La película narra el regreso de la directora a Colombia en busca de su madre, Dorian Tapazco, de quien fue separada tras la tragedia. Lo que inicia como una investigación personal se convierte en un relato detectivesco: Tapazco aparece y desaparece en registros oficiales, cambia de nombre y se diluye en documentos como si nunca hubiese existido. La figura materna se transforma en un fantasma que refuerza la sensación de orfandad y cuestiona la idealización de las víctimas.

El metraje, resultado de una investigación entre 2016 y 2024, se apoya en archivos, entrevistas y recorridos por distintas ciudades.
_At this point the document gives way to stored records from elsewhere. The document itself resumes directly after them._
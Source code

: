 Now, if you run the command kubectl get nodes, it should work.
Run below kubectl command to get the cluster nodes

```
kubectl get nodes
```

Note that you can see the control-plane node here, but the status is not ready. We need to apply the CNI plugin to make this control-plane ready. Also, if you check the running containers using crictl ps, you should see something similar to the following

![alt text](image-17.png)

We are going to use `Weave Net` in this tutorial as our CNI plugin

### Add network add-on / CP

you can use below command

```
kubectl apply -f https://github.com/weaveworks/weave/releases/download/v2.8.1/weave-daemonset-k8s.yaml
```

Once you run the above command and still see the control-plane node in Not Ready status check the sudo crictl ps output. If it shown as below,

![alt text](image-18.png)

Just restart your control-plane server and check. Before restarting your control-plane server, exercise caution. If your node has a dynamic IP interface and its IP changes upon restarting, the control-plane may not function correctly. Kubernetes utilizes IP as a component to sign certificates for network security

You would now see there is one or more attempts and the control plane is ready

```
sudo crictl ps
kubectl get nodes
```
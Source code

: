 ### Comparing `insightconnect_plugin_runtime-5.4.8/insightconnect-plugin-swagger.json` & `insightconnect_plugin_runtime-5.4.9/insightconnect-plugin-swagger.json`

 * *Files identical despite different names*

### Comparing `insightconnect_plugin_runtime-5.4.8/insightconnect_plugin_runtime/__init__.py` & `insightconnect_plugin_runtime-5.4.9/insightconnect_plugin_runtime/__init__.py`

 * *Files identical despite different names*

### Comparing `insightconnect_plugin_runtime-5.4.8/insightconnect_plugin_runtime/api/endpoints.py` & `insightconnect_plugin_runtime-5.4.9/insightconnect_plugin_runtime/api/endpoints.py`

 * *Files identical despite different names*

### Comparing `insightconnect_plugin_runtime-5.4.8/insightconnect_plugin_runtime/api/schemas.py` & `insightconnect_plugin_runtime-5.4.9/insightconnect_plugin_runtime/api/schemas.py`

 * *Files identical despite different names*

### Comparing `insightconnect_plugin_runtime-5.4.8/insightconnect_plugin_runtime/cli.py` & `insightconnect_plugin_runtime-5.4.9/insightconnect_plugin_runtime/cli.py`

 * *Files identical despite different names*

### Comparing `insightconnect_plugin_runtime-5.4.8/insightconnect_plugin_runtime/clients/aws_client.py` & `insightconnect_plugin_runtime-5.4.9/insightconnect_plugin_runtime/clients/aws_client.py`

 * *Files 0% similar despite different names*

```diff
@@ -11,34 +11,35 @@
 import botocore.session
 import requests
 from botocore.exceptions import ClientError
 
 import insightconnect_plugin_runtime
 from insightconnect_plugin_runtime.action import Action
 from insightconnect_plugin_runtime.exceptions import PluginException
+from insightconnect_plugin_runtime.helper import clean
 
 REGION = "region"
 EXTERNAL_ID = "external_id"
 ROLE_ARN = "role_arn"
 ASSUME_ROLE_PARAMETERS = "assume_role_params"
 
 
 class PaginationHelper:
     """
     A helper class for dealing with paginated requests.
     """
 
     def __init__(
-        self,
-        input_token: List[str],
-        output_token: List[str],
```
Aunque las instituciones parecen colaborar, las respuestas nunca son suficientes. En ese vacío, De la Rosa construye un retrato psicológico de su madre, alejándose de la nostalgia y mostrando la ausencia de una mujer que no estaba preparada para ser madre.

Más allá de la historia íntima, el documental expone una deuda histórica: la falta de protocolos para proteger a menores en tragedias naturales, un problema que persiste desde Armero hasta hoy. En el camino, la directora se encuentra con otras historias similares, ampliando el alcance de su relato hacia una denuncia colectiva.

La propuesta estética es sobria. La Hija del Volcán no busca la belleza de las imágenes, sino la honestidad de la narración. Su fuerza radica en la necesidad de verdad y en el deseo de pertenencia, conectando con espectadores que también buscan identidad. En este sentido, dialoga con otros trabajos como Ana Rosa (2022) de Catalina Villar, que explora la ausencia materna desde un ángulo igualmente íntimo y fragmentario.

El resultado es un documental que trasciende lo personal para iluminar las fallas estructurales de un país que aún no ha cerrado las heridas de Armero. La búsqueda de una madre desaparecida se convierte en espejo de una nación que sigue lidiando con sus deudas históricas y con la fragilidad de la infancia frente a la tragedia.